| Qwen-VL | Qwen/Qwen3-VL-235B-A22B-Instruct | Alibaba’s vision-language extension of Qwen; for example, Qwen2.5-VL (7B and larger variants) can analyze and converse about image content. | |
| DeepSeek-VL2 | deepseek-ai/deepseek-vl2 | Vision-language variant of DeepSeek (with a dedicated image processor), enabling advanced multimodal reasoning on image and text inputs. | |
| Janus-Pro (1B, 7B) | deepseek-ai/Janus-Pro-7B | DeepSeek’s open-source multimodal model capable of both image understanding and generation. Janus-Pro employs a decoupled architecture for separate visual encoding paths, enhancing performance in both tasks. | |
| MiniCPM-V / MiniCPM-o | openbmb/MiniCPM-V-2_6 | MiniCPM-V (2.6, ~8B) supports image inputs, and MiniCPM-o adds audio/video; these multimodal LLMs are optimized for end-side deployment on mobile/edge devices. | |
| Llama 3.2 Vision (11B) | meta-llama/Llama-3.2-11B-Vision-Instruct | Vision-enabled variant of Llama 3 (11B) that accepts image inputs for visual question answering and other multimodal tasks. | |
| LLaVA (v1.5 & v1.6) | e.g. liuhaotian/llava-v1.5-13b | Open vision-chat models that add an image encoder to LLaMA/Vicuna (e.g. LLaMA2 13B) for following multimodal instruction prompts. | |
| LLaVA-NeXT (8B, 72B) | lmms-lab/llava-next-72b | Improved LLaVA models (with an 8B Llama3 version and a 72B version) offering enhanced visual instruction-following and accuracy on multimodal benchmarks. | |
| LLaVA-OneVision | lmms-lab/llava-onevision-qwen2-7b-ov | Enhanced LLaVA variant integrating Qwen as the backbone; supports multiple images (and even video frames) as inputs via an OpenAI Vision API-compatible format. | |
| Gemma 3 (Multimodal) | google/gemma-3-4b-it | Gemma 3’s larger models (4B, 12B, 27B) accept images (each image encoded as 256 tokens) alongside text in a combined 128K-token context. | |
| Kimi-VL (A3B) | moonshotai/Kimi-VL-A3B-Instruct | Kimi-VL is a multimodal model that can understand and generate text from images. | |
| Mistral-Small-3.1-24B | mistralai/Mistral-Small-3.1-24B-Instruct-2503 | Mistral 3.1 is a multimodal model that can generate text from text or images input.

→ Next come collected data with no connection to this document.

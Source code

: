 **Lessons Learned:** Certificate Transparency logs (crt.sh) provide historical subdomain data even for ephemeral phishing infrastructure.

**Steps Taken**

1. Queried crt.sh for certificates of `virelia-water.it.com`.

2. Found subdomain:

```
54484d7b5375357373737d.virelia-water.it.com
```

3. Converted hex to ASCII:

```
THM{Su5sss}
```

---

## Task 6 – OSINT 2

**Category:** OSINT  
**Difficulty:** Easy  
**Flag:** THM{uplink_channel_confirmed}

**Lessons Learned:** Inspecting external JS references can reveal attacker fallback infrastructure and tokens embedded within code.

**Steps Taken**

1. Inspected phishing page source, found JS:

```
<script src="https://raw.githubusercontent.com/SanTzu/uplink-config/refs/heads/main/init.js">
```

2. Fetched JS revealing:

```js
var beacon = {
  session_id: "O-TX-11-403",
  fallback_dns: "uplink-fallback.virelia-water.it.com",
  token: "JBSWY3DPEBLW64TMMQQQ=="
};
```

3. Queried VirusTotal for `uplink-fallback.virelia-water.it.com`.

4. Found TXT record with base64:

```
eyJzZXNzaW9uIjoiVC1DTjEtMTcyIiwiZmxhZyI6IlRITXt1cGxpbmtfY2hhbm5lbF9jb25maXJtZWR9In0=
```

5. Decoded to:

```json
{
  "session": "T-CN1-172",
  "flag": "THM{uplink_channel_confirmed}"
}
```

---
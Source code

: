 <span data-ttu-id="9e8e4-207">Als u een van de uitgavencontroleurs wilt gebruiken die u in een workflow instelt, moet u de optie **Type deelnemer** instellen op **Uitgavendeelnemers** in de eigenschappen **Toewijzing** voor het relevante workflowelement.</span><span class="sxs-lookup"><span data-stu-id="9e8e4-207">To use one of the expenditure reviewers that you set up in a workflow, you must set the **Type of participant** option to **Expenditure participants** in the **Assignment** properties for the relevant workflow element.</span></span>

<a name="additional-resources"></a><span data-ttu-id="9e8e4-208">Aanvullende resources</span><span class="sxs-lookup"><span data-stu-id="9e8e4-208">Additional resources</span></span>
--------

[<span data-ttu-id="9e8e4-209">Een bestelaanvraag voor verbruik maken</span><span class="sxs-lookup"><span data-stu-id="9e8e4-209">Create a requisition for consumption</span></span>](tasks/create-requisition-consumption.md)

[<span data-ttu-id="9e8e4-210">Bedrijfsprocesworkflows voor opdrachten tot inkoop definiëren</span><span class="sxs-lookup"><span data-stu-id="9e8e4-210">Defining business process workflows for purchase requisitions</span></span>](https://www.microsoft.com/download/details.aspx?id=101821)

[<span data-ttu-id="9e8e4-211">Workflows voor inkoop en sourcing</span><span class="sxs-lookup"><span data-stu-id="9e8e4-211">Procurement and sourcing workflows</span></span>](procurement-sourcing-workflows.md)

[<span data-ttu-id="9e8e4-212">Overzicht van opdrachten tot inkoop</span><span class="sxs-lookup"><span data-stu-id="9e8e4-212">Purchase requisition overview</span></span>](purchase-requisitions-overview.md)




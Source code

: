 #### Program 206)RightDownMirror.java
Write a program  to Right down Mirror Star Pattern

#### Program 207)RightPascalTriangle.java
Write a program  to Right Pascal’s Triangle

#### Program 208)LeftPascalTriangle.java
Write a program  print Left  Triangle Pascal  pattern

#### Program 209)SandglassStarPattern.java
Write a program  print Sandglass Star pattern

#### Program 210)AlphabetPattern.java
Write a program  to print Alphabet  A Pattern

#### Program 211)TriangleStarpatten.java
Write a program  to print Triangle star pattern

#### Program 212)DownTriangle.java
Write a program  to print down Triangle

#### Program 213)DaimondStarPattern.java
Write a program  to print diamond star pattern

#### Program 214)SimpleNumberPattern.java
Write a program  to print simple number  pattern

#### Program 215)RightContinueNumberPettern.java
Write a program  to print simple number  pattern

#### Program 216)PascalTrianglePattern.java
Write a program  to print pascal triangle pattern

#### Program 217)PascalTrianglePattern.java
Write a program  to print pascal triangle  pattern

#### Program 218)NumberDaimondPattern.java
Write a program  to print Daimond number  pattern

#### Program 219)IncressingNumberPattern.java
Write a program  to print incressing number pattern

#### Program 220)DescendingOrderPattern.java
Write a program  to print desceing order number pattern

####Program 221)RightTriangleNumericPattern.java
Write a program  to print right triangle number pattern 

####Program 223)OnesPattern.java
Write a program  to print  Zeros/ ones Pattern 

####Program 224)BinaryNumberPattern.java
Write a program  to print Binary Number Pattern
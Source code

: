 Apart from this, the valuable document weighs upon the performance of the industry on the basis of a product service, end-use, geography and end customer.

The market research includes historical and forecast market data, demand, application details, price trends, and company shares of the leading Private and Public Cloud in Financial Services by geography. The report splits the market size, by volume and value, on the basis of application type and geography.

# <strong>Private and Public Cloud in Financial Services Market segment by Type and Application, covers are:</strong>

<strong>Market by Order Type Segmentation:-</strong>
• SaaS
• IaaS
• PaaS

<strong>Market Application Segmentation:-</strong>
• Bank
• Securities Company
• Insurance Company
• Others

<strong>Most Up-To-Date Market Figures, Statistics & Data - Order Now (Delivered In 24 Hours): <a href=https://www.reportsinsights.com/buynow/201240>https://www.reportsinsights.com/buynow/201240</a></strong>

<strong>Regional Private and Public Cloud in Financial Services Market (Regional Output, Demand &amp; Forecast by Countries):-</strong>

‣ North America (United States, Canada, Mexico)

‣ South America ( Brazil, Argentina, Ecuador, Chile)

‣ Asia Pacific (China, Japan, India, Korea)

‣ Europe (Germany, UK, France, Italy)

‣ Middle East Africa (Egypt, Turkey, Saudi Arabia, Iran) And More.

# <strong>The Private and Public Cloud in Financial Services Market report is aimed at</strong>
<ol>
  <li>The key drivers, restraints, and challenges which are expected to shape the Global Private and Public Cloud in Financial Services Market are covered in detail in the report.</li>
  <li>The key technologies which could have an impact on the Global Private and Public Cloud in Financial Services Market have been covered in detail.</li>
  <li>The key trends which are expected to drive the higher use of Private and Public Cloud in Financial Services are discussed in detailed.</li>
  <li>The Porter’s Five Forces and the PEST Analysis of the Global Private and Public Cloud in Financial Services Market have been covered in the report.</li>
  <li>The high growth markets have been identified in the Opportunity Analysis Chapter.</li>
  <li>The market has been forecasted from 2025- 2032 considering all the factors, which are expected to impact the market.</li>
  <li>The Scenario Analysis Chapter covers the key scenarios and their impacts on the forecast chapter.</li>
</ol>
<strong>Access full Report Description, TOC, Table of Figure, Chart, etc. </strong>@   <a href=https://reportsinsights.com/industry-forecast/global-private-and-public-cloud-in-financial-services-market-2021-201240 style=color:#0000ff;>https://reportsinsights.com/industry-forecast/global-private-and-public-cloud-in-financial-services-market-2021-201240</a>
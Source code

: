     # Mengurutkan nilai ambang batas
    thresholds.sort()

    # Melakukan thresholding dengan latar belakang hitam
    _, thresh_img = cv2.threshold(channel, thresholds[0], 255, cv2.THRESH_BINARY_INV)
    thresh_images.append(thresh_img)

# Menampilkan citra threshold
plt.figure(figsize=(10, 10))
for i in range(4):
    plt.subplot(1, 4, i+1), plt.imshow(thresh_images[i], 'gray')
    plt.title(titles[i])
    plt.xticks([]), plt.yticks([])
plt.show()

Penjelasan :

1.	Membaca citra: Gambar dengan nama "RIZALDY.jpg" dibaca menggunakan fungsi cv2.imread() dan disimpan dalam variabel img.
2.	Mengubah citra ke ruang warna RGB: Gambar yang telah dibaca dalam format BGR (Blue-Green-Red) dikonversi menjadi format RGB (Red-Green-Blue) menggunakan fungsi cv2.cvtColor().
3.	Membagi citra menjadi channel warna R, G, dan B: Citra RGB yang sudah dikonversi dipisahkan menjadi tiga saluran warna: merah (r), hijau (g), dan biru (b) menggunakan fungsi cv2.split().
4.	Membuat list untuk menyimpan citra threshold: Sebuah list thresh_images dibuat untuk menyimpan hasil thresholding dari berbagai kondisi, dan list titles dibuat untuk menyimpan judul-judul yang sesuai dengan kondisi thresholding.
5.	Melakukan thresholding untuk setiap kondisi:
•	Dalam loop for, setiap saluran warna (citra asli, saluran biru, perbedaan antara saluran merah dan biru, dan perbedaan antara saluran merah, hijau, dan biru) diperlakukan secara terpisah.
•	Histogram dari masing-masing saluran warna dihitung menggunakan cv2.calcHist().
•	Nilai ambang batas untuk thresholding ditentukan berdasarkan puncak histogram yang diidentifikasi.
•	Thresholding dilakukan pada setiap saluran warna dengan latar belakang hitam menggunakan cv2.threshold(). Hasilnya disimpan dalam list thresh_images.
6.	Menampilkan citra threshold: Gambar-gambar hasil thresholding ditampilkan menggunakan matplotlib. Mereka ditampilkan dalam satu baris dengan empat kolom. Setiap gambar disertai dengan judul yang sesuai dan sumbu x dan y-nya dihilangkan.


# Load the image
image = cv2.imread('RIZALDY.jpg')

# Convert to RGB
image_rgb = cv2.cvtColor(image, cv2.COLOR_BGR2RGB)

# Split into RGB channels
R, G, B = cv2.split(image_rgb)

It also supports tool calling and structured output. | |
| Phi-4-multimodal-instruct | microsoft/Phi-4-multimodal-instruct | Phi-4-multimodal-instruct is the multimodal variant of the Phi-4-mini model, enhanced with LoRA for improved multimodal capabilities. It supports text, vision and audio modalities in SGLang. | |
| MiMo-VL (7B) | XiaomiMiMo/MiMo-VL-7B-RL | Xiaomi’s compact yet powerful vision-language model featuring a native resolution ViT encoder for fine-grained visual details, an MLP projector for cross-modal alignment, and the MiMo-7B language model optimized for complex reasoning tasks. | |
| GLM-4.5V (106B) / GLM-4.1V(9B) | zai-org/GLM-4.5V | GLM-4.5V and GLM-4.1V-Thinking: Towards Versatile Multimodal Reasoning with Scalable Reinforcement Learning | Use --chat-template glm-4v |
| GLM-OCR | zai-org/GLM-OCR | GLM-OCR: A fast and accurate general OCR model | |
| DotsVLM (General/OCR) | rednote-hilab/dots.vlm1.inst | RedNote’s vision-language model built on a 1.2B vision encoder and DeepSeek V3 LLM, featuring NaViT vision encoder trained from scratch with dynamic resolution support and enhanced OCR capabilities through structured image data training. | |
| DotsVLM-OCR | rednote-hilab/dots.ocr | Specialized OCR variant of DotsVLM optimized for optical character recognition tasks with enhanced text extraction and document understanding capabilities. | Don’t use --trust-remote-code |
| NVILA (8B, 15B, Lite-2B, Lite-8B, Lite-15B) | Efficient-Large-Model/NVILA-8B | chatml | NVILA explores the full stack efficiency of multi-modal design, achieving cheaper training, faster deployment and better performance. |
| NVIDIA Nemotron Nano 2.0 VL | nvidia/NVIDIA-Nemotron-Nano-12B-v2-VL-BF16 | NVIDIA Nemotron Nano v2 VL enables multi-image reasoning and video understanding, along with strong document intelligence, visual Q&A and summarization capabilities. It builds on Nemotron Nano V2, a hybrid Mamba-Transformer LLM, in order to achieve higher inference throughput in long document and video scenarios. | Use --trust-remote-code. You may need to adjust --max-mamba-cache-size [default is 512] to fit memory constraints. |
| Ernie4.5-VL | baidu/ERNIE-4.5-VL-28B-A3B-PT | Baidu’s vision-language models(28B,424B). Support image and video comprehension, and also support thinking. | |
| JetVLM | | JetVLM is an vision-language model designed for high-performance multimodal understanding and generation tasks built upon Jet-Nemotron. | Coming soon |